• _Work order_
Pull every line with the word "definitions" out of the entries below.

------------------------------------------------------------

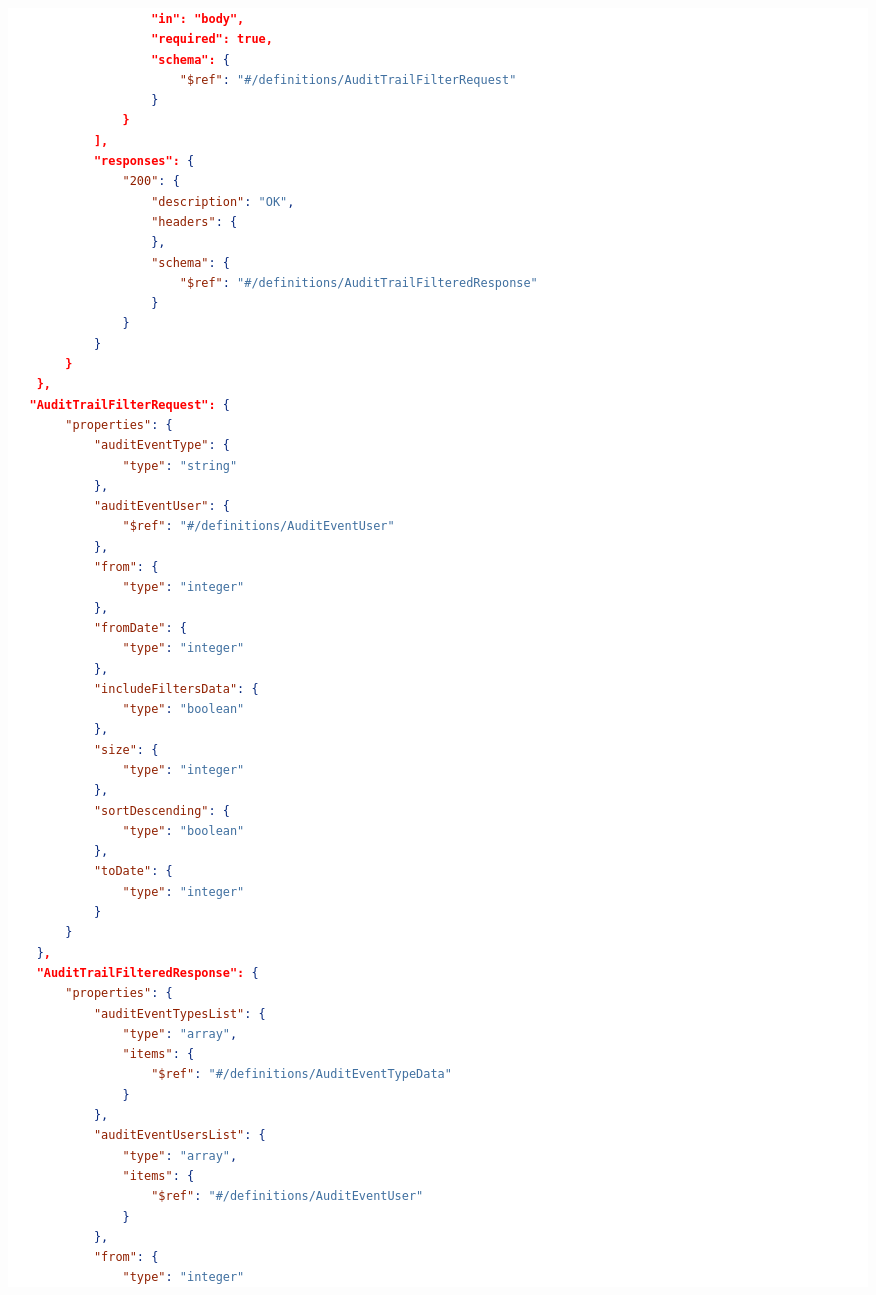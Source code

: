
 ```json
                    "in": "body",
                    "required": true,
                    "schema": {
                        "$ref": "#/definitions/AuditTrailFilterRequest"
                    }
                }
            ],
            "responses": {
                "200": {
                    "description": "OK",
                    "headers": {
                    },
                    "schema": {
                        "$ref": "#/definitions/AuditTrailFilteredResponse"
                    }
                }
            }
        }
    },
   "AuditTrailFilterRequest": {
        "properties": {
            "auditEventType": {
                "type": "string"
            },
            "auditEventUser": {
                "$ref": "#/definitions/AuditEventUser"
            },
            "from": {
                "type": "integer"
            },
            "fromDate": {
                "type": "integer"
            },
            "includeFiltersData": {
                "type": "boolean"
            },
            "size": {
                "type": "integer"
            },
            "sortDescending": {
                "type": "boolean"
            },
            "toDate": {
                "type": "integer"
            }
        }
    },
    "AuditTrailFilteredResponse": {
        "properties": {
            "auditEventTypesList": {
                "type": "array",
                "items": {
                    "$ref": "#/definitions/AuditEventTypeData"
                }
            },
            "auditEventUsersList": {
                "type": "array",
                "items": {
                    "$ref": "#/definitions/AuditEventUser"
                }
            },
            "from": {
                "type": "integer"
```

------------------------------------------------------------

• _Exercise solution_
                        "$ref": "#/definitions/AuditTrailFilterRequest"
                        "$ref": "#/definitions/AuditTrailFilteredResponse"
                "$ref": "#/definitions/AuditEventUser"
                    "$ref": "#/definitions/AuditEventTypeData"
                    "$ref": "#/definitions/AuditEventUser"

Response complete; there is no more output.